Root cause: In a fan-out architecture where every message is broadcast to all room members, the broker is a shared bottleneck. Doubling servers doubles publish throughput to the broker, but the broker must still route and deliver each message to all consumers — so per-message broker work scales linearly with server count.

Additional test: Pool=1000 on 2×t3.micro crashed both instances (OOM — 500 concurrent WebSocket connections per instance exceeds 1 GB RAM). Upgrading to t3.small confirmed the architectural constraint: 2 t3.small servers at Pool=1000 matched single-server throughput exactly (-1.8%), with queue spiking to ~300 (15× the single-server ~20).


Fixed-Config 1/2/4 Server Scaling (Pool=1000, Workers=5/server)

To isolate the effect of server count under identical per-server configuration, three runs were executed with the same settings across 1, 2, and 4 servers. Workers=5/server was chosen to keep total publishers proportional (5/10/20) and within the safe queue zone across all configurations.

Servers Total publishers Runtime Throughput vs 1 server Mean latency Peak queue
1 5 317.2s 1,582.7 msg/s 156,188ms ~10
2 10 328.3s 1,529.0 msg/s -3.4% 152,741ms ~80–100
4 20 538.1s 933.0 msg/s -41.0% 254,301ms ~130

Finding: Throughput degrades monotonically as server count increases. With 4 servers, throughput is 41% lower than 1 server and latency is 63% higher. The queue depth increase from ~10 (1 server) to ~130 (4 servers) confirms that RabbitMQ fan-out overhead — not per-server CPU — is the binding constraint.

Mechanism: With N servers, each published message must be routed to N queues (one per server per room) and consumed by N consumers simultaneously. Doubling server count doubles the AMQP publish fan-out work per message. With 20 workers × 20 rooms × 4 servers, the broker handles 4× the routing load of a single server — RabbitMQ saturates before the chat servers do.

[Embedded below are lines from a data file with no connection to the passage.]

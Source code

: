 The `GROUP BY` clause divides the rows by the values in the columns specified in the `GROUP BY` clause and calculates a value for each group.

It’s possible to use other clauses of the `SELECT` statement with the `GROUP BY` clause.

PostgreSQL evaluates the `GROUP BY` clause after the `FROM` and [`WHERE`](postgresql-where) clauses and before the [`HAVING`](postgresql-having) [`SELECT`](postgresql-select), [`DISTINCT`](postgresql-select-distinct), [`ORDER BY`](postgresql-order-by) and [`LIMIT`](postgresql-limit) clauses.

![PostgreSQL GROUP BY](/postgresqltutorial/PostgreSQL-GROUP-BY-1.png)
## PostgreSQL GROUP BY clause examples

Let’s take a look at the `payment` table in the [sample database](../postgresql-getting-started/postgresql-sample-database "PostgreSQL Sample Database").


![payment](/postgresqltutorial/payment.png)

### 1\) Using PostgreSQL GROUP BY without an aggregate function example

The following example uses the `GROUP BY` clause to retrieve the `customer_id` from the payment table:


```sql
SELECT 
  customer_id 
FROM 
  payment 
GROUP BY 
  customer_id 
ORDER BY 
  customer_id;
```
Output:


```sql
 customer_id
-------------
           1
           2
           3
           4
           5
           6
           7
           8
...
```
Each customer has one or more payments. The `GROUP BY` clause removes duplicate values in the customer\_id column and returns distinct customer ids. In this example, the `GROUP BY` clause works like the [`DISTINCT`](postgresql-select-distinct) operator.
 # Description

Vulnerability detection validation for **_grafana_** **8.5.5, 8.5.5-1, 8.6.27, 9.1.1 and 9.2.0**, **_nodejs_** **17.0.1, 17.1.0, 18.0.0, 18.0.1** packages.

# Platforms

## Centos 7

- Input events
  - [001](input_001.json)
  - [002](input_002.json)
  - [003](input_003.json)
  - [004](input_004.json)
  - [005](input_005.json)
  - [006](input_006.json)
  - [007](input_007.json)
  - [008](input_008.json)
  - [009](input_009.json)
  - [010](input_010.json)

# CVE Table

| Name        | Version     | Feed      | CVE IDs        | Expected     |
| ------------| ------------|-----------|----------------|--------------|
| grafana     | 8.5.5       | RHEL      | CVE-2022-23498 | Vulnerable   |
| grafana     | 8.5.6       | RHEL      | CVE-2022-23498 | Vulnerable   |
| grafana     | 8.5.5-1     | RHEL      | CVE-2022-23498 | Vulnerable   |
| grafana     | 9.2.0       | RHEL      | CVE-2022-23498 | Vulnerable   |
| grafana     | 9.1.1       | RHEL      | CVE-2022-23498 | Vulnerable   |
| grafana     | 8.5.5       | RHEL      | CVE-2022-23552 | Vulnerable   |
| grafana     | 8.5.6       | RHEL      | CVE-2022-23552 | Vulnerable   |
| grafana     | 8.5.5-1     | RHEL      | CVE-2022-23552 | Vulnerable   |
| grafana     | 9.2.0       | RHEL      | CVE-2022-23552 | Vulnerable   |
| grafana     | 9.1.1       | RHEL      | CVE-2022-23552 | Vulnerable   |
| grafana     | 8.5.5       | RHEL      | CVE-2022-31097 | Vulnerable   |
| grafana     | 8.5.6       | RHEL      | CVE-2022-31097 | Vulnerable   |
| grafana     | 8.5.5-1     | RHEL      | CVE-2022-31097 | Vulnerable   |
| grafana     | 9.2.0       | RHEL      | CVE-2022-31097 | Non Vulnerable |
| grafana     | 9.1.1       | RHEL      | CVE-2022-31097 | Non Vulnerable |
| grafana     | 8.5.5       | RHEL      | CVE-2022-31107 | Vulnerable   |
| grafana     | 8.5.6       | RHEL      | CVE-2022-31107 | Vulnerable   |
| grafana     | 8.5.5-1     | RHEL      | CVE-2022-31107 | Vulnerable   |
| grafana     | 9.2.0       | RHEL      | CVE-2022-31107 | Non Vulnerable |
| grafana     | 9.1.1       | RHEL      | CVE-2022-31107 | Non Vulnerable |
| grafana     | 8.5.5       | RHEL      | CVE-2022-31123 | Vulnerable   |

Implication: Fan-out architectures with large room sizes do not benefit from horizontal scaling at the broker layer. Scaling chat servers adds publishers faster than it adds consumers, worsening the sender-side bottleneck on every additional server.


Final Tuned Configuration

Parameter Value Rationale
PUBLISH_WORKERS 20 Optimal from worker sweep — saturates broker without flooding
publishChanSize 500 Small buffer ensures back-pressure reaches WebSocket read loops quickly
PoolSize (client) 64 Best throughput/latency tradeoff; serializes connection ramp-up
InitialCredits 1,000 Per-consumer AMQP credit — must exceed burst delivery rate
bufferSize (send channel) 120,000 Absorbs fan-out burst (50 users/room × 500 msgs × safety margin)
Chat server t3.small (1 instance) Single server optimal; 2nd server adds queue pressure with minimal gain
RabbitMQ t3.micro Sufficient for 20 workers, 20 consumers, <1,000 queue depth

Result: 502,000 messages, 0 failures, 3,512 msg/s, mean latency 4.4s, peak queue ~45.